Heat crawls up my neck. I can’t remember if I’ve ever felt this bizarre mix of wariness and comfort.
"Tell me about your paintings," I say finally. "The one in the hall with the cliffs and crashed ship. It feels angry."
"It was." His voice roughens. "Painted it after a bad night. The kind where the walls close in, and you need to either create something or destroy something."
"Which did you choose?"
"Both." He rolls his shoulder, and moonlight brightens a scar I hadn’t noticed before, disappearing under his sleeve. "Canvas didn’t survive the first attempt."
I think about the painting—those savage strokes of black and midnight blue, the jagged cliffs rising like teeth against a storm-dark sky. The shipwreck below half-swallowed by violent waves, its broken masts reaching up like desperate fingers. There’s something beautiful about it, but it’s a brutal kind of beauty.
"Poor canvas."
"Poor me. That shit’s expensive."
I burst out laughing, and he joins me.
"Your turn again," he insists.
"For what?"
"Secrets in the dark." His arm stretches up as he runs a hand through his hair, and my gaze locks in on the flexing of his huge bicep. "Fair exchange."
"I have nothing interesting." The truth is that mine are painted in blood and heartache, and I freeze up just thinking about mentioning my loss.

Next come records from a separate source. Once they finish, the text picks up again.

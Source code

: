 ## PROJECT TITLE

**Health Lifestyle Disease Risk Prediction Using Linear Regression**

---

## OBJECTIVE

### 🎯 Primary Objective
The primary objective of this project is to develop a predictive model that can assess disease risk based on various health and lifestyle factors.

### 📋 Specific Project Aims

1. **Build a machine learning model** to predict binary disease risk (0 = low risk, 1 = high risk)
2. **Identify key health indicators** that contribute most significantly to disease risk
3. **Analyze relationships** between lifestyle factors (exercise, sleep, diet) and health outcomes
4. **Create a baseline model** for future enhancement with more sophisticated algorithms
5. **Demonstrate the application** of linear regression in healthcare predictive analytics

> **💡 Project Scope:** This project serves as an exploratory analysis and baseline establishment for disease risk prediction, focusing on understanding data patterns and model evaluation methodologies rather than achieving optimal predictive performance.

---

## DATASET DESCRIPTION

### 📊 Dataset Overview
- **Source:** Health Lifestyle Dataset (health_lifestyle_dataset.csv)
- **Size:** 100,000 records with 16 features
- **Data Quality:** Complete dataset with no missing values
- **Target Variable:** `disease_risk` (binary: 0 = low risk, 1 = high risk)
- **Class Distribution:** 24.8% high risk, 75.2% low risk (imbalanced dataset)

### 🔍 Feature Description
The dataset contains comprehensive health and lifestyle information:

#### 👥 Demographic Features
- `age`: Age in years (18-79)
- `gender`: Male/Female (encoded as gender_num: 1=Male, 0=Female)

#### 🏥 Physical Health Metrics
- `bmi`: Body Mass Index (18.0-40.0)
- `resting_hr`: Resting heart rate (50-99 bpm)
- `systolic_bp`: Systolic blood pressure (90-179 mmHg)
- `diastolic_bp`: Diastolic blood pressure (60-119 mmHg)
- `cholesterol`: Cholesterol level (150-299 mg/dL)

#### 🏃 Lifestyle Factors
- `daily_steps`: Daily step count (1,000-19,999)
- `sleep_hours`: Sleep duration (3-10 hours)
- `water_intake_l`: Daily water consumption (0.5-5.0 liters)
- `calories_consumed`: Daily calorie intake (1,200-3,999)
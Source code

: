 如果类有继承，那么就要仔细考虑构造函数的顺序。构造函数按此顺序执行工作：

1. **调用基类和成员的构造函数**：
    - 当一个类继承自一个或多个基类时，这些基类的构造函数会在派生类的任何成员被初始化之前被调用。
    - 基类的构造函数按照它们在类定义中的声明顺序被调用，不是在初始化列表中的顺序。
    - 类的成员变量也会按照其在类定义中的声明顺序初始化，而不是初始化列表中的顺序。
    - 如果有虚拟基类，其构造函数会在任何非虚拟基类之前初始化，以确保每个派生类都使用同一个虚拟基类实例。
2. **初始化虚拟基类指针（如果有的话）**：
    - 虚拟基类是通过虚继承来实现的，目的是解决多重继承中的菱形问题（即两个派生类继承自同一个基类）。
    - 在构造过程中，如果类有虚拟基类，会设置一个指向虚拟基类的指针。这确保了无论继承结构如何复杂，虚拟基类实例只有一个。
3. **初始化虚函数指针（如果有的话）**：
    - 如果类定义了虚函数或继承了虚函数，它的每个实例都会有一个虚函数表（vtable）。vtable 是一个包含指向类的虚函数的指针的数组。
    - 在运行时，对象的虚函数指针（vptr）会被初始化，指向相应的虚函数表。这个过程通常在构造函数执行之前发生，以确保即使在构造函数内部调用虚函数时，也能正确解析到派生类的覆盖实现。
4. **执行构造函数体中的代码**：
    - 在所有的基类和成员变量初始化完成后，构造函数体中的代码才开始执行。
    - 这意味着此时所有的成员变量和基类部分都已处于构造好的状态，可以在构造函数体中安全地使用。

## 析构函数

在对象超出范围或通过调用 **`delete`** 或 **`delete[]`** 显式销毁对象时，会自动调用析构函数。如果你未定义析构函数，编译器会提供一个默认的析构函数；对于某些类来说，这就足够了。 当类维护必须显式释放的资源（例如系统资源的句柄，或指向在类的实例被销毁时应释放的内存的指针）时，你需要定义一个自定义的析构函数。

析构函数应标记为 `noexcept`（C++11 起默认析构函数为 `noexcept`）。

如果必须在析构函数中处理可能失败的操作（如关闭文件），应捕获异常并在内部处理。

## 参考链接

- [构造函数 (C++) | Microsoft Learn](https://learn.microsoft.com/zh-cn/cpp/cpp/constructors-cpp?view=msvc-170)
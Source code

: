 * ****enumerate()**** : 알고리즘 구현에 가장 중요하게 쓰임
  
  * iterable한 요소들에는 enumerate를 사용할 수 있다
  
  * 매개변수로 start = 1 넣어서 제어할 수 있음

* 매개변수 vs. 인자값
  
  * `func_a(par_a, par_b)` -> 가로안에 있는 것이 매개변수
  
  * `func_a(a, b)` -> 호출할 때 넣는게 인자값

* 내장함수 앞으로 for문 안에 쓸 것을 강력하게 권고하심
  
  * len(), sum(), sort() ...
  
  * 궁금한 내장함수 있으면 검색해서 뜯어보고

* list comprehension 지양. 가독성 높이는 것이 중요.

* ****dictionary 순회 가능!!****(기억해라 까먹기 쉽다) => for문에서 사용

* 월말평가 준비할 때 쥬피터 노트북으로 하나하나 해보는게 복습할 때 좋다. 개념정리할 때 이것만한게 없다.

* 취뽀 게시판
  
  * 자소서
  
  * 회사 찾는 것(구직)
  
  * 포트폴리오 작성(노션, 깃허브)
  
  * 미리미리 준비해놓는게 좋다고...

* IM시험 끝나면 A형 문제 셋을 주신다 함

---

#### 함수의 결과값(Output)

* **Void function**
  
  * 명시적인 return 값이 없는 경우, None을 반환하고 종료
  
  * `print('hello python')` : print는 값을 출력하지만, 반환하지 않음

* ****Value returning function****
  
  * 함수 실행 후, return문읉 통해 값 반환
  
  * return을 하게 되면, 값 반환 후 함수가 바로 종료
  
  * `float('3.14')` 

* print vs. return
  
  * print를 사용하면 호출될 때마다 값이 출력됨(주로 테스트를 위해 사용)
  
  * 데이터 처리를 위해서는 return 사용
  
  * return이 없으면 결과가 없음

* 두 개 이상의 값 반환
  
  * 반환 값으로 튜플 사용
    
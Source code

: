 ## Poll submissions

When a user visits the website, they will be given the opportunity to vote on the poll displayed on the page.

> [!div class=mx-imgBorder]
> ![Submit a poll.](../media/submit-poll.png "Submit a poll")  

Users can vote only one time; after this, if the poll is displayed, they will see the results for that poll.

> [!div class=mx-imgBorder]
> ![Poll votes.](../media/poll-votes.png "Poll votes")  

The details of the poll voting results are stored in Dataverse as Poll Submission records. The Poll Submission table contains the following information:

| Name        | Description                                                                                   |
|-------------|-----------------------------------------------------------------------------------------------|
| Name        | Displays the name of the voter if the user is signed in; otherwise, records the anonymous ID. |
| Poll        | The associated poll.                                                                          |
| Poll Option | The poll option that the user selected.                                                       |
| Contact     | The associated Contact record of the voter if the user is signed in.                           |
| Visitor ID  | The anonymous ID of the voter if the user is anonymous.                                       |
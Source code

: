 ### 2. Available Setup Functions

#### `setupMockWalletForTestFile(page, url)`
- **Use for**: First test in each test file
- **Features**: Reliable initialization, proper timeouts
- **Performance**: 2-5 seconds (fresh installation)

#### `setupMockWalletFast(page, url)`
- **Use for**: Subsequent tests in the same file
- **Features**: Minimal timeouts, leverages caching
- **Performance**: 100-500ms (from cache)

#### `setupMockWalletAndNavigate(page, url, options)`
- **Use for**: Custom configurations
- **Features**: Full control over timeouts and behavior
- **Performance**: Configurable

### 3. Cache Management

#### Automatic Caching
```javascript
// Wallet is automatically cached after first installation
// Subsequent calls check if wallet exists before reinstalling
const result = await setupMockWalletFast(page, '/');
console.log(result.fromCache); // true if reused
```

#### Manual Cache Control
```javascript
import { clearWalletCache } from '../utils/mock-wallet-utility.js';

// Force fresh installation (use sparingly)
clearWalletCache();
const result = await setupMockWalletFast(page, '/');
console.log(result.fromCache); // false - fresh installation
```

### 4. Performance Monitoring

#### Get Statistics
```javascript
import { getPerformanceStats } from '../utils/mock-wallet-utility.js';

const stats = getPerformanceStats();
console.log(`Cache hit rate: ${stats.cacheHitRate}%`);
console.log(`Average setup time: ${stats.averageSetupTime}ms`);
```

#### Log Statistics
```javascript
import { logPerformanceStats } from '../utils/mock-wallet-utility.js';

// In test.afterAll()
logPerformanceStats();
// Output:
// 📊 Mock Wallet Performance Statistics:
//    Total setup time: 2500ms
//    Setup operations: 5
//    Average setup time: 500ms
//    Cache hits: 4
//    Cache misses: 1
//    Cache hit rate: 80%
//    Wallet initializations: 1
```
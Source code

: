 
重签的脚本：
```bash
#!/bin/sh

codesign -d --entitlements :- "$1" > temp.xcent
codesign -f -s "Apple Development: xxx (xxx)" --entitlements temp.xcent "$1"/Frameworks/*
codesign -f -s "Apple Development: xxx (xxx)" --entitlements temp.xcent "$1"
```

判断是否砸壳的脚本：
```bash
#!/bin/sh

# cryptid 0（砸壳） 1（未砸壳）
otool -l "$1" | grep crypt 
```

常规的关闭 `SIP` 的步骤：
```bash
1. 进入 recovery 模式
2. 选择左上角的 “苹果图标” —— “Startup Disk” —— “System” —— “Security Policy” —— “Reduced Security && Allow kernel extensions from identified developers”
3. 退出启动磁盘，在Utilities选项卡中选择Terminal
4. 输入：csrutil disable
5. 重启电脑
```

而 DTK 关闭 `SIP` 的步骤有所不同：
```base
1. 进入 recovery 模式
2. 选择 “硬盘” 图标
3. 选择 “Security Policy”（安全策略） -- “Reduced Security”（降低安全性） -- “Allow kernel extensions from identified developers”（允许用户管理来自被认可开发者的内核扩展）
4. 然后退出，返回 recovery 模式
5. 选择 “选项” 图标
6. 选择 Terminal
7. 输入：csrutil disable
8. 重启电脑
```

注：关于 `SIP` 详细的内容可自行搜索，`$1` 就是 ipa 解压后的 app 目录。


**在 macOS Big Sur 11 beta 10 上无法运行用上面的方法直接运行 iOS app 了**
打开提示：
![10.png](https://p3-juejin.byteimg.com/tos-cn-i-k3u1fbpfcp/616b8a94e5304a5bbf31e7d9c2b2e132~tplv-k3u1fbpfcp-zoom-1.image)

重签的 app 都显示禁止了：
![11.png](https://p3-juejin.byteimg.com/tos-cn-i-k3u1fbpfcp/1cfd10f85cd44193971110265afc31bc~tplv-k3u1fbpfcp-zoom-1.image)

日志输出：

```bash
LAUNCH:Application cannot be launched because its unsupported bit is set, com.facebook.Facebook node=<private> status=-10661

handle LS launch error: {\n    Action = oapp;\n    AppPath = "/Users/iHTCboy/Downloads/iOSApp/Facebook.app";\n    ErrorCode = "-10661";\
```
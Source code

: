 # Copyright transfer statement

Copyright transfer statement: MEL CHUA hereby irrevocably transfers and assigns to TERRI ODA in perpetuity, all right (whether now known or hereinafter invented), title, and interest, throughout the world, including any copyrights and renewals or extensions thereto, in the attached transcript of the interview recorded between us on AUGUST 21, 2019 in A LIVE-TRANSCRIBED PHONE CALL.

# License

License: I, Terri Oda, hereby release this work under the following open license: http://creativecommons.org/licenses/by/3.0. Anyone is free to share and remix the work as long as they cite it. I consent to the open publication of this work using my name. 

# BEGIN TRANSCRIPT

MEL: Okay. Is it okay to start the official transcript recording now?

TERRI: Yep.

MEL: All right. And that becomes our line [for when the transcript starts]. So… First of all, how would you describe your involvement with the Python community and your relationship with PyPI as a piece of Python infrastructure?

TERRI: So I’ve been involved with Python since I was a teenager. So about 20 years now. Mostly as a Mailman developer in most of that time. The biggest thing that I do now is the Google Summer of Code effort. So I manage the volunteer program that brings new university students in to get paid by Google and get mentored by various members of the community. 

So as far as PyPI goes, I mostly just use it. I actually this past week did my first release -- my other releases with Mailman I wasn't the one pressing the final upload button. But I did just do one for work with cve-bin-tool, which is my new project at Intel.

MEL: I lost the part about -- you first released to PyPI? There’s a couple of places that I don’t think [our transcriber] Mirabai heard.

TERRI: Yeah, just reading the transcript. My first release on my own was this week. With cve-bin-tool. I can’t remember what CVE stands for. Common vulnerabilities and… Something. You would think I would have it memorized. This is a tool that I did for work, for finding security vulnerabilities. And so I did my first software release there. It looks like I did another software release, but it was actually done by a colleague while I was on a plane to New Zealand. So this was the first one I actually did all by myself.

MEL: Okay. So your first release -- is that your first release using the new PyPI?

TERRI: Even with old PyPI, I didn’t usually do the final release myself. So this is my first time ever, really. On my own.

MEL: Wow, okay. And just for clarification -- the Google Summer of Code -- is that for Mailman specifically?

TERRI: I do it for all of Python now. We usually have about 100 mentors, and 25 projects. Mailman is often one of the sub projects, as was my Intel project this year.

"Liar." But his tone holds something soft, and I can tell he’s a man who gets his way. "Anyway, you know what’s funny?" He says, breaking the comfortable silence that’s fallen between us. "For someone who paints oceans, I’ve never actually been on a boat."
I turn to look at him, surprised. "Never?"
"I don’t trust anything I can’t control."
"Silence is what I hate," I admit. "Real silence. The kind that fills empty rooms at three a.m. So, I always sleep with the radio on or one of my playlists. Anything but complete silence."
I stop as his fingers find a loose thread on my sleeve, toying with it. The casual intimacy of the gesture makes my heart stutter.
"Sometimes I talk to myself just to fill the space."
"And what do you say?"
When I look up, I find him watching my lips.
"Mostly curse words in different languages that I learned online." That pulls a genuine laugh from him. I forget how to speak, falling prey to the deep sound. The air between us feels electric.
"You’re shivering," he murmurs.
"It’s cold by the window," I lie. It’s being this close to him, enjoying his company, that has me trembling with a strange excitement.
His mouth curves into something that’s almost a smile, but there’s a predatory edge to it. "Is that what we’re calling it?"
I should pull away. Should remember who he is, what he’s done. Instead, I sway slightly closer, drawn into his gravity.
"Tell me something true," he whispers, his breath ghosting across my cheek.
The words slip out before I can stop them. "You terrify me."
"Good." His hand slides into my hair, gentle despite the heaviness in his stare. "You should be terrified. I’m not a good man."